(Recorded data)
*** Begin section ***
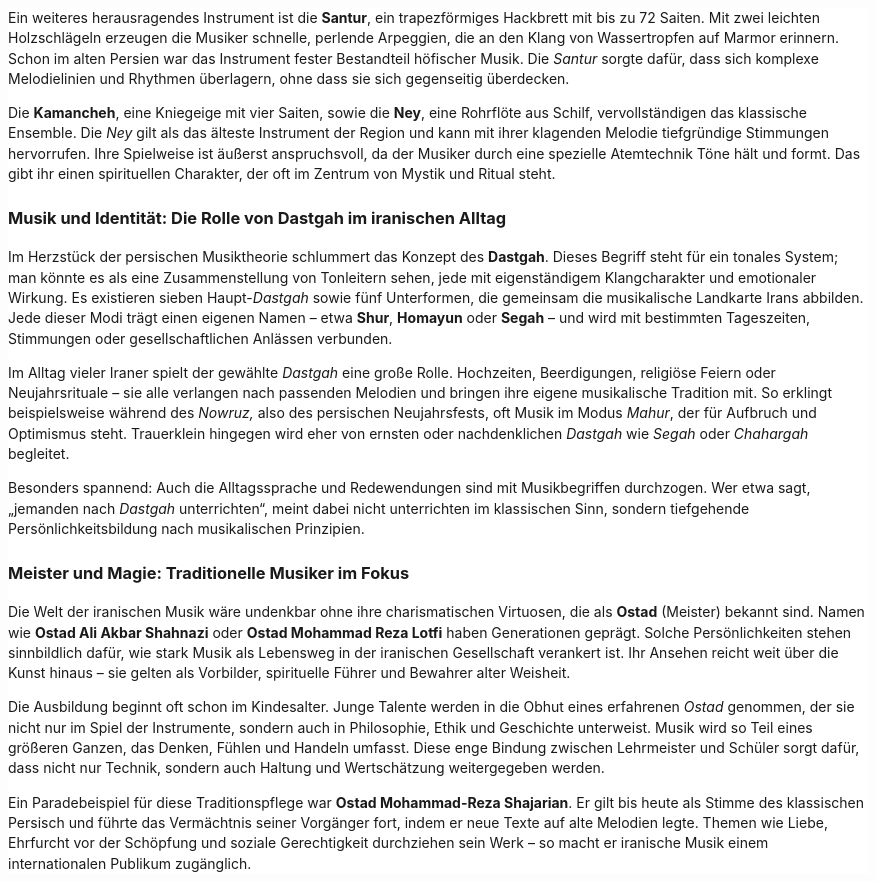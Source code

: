 Ein weiteres herausragendes Instrument ist die **Santur**, ein trapezförmiges Hackbrett mit bis zu
72 Saiten. Mit zwei leichten Holzschlägeln erzeugen die Musiker schnelle, perlende Arpeggien, die an
den Klang von Wassertropfen auf Marmor erinnern. Schon im alten Persien war das Instrument fester
Bestandteil höfischer Musik. Die _Santur_ sorgte dafür, dass sich komplexe Melodielinien und
Rhythmen überlagern, ohne dass sie sich gegenseitig überdecken.

Die **Kamancheh**, eine Kniegeige mit vier Saiten, sowie die **Ney**, eine Rohrflöte aus Schilf,
vervollständigen das klassische Ensemble. Die _Ney_ gilt als das älteste Instrument der Region und
kann mit ihrer klagenden Melodie tiefgründige Stimmungen hervorrufen. Ihre Spielweise ist äußerst
anspruchsvoll, da der Musiker durch eine spezielle Atemtechnik Töne hält und formt. Das gibt ihr
einen spirituellen Charakter, der oft im Zentrum von Mystik und Ritual steht.

### Musik und Identität: Die Rolle von Dastgah im iranischen Alltag

Im Herzstück der persischen Musiktheorie schlummert das Konzept des **Dastgah**. Dieses Begriff
steht für ein tonales System; man könnte es als eine Zusammenstellung von Tonleitern sehen, jede mit
eigenständigem Klangcharakter und emotionaler Wirkung. Es existieren sieben Haupt-_Dastgah_ sowie
fünf Unterformen, die gemeinsam die musikalische Landkarte Irans abbilden. Jede dieser Modi trägt
einen eigenen Namen – etwa **Shur**, **Homayun** oder **Segah** – und wird mit bestimmten
Tageszeiten, Stimmungen oder gesellschaftlichen Anlässen verbunden.

Im Alltag vieler Iraner spielt der gewählte _Dastgah_ eine große Rolle. Hochzeiten, Beerdigungen,
religiöse Feiern oder Neujahrsrituale – sie alle verlangen nach passenden Melodien und bringen ihre
eigene musikalische Tradition mit. So erklingt beispielsweise während des _Nowruz,_ also des
persischen Neujahrsfests, oft Musik im Modus _Mahur_, der für Aufbruch und Optimismus steht.
Trauerklein hingegen wird eher von ernsten oder nachdenklichen _Dastgah_ wie _Segah_ oder
_Chahargah_ begleitet.

Besonders spannend: Auch die Alltagssprache und Redewendungen sind mit Musikbegriffen durchzogen.
Wer etwa sagt, „jemanden nach _Dastgah_ unterrichten“, meint dabei nicht unterrichten im klassischen
Sinn, sondern tiefgehende Persönlichkeitsbildung nach musikalischen Prinzipien.

### Meister und Magie: Traditionelle Musiker im Fokus

Die Welt der iranischen Musik wäre undenkbar ohne ihre charismatischen Virtuosen, die als **Ostad**
(Meister) bekannt sind. Namen wie **Ostad Ali Akbar Shahnazi** oder **Ostad Mohammad Reza Lotfi**
haben Generationen geprägt. Solche Persönlichkeiten stehen sinnbildlich dafür, wie stark Musik als
Lebensweg in der iranischen Gesellschaft verankert ist. Ihr Ansehen reicht weit über die Kunst
hinaus – sie gelten als Vorbilder, spirituelle Führer und Bewahrer alter Weisheit.

Die Ausbildung beginnt oft schon im Kindesalter. Junge Talente werden in die Obhut eines erfahrenen
_Ostad_ genommen, der sie nicht nur im Spiel der Instrumente, sondern auch in Philosophie, Ethik und
Geschichte unterweist. Musik wird so Teil eines größeren Ganzen, das Denken, Fühlen und Handeln
umfasst. Diese enge Bindung zwischen Lehrmeister und Schüler sorgt dafür, dass nicht nur Technik,
sondern auch Haltung und Wertschätzung weitergegeben werden.

Ein Paradebeispiel für diese Traditionspflege war **Ostad Mohammad-Reza Shajarian**. Er gilt bis
heute als Stimme des klassischen Persisch und führte das Vermächtnis seiner Vorgänger fort, indem er
neue Texte auf alte Melodien legte. Themen wie Liebe, Ehrfurcht vor der Schöpfung und soziale
Gerechtigkeit durchziehen sein Werk – so macht er iranische Musik einem internationalen Publikum
zugänglich.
*** End section ***
ASSIGNMENT
Copy only the part of the records that runs from the first line to the line with "kann mit ihrer", ends included, leaving pictures out.

EXERCISE RESPONSE
Source code

: Ein weiteres herausragendes Instrument ist die **Santur**, ein trapezförmiges Hackbrett mit bis zu
72 Saiten. Mit zwei leichten Holzschlägeln erzeugen die Musiker schnelle, perlende Arpeggien, die an
den Klang von Wassertropfen auf Marmor erinnern. Schon im alten Persien war das Instrument fester
Bestandteil höfischer Musik. Die _Santur_ sorgte dafür, dass sich komplexe Melodielinien und
Rhythmen überlagern, ohne dass sie sich gegenseitig überdecken.

Die **Kamancheh**, eine Kniegeige mit vier Saiten, sowie die **Ney**, eine Rohrflöte aus Schilf,
vervollständigen das klassische Ensemble. Die _Ney_ gilt als das älteste Instrument der Region und
kann mit ihrer klagenden Melodie tiefgründige Stimmungen hervorrufen. Ihre Spielweise ist äußerst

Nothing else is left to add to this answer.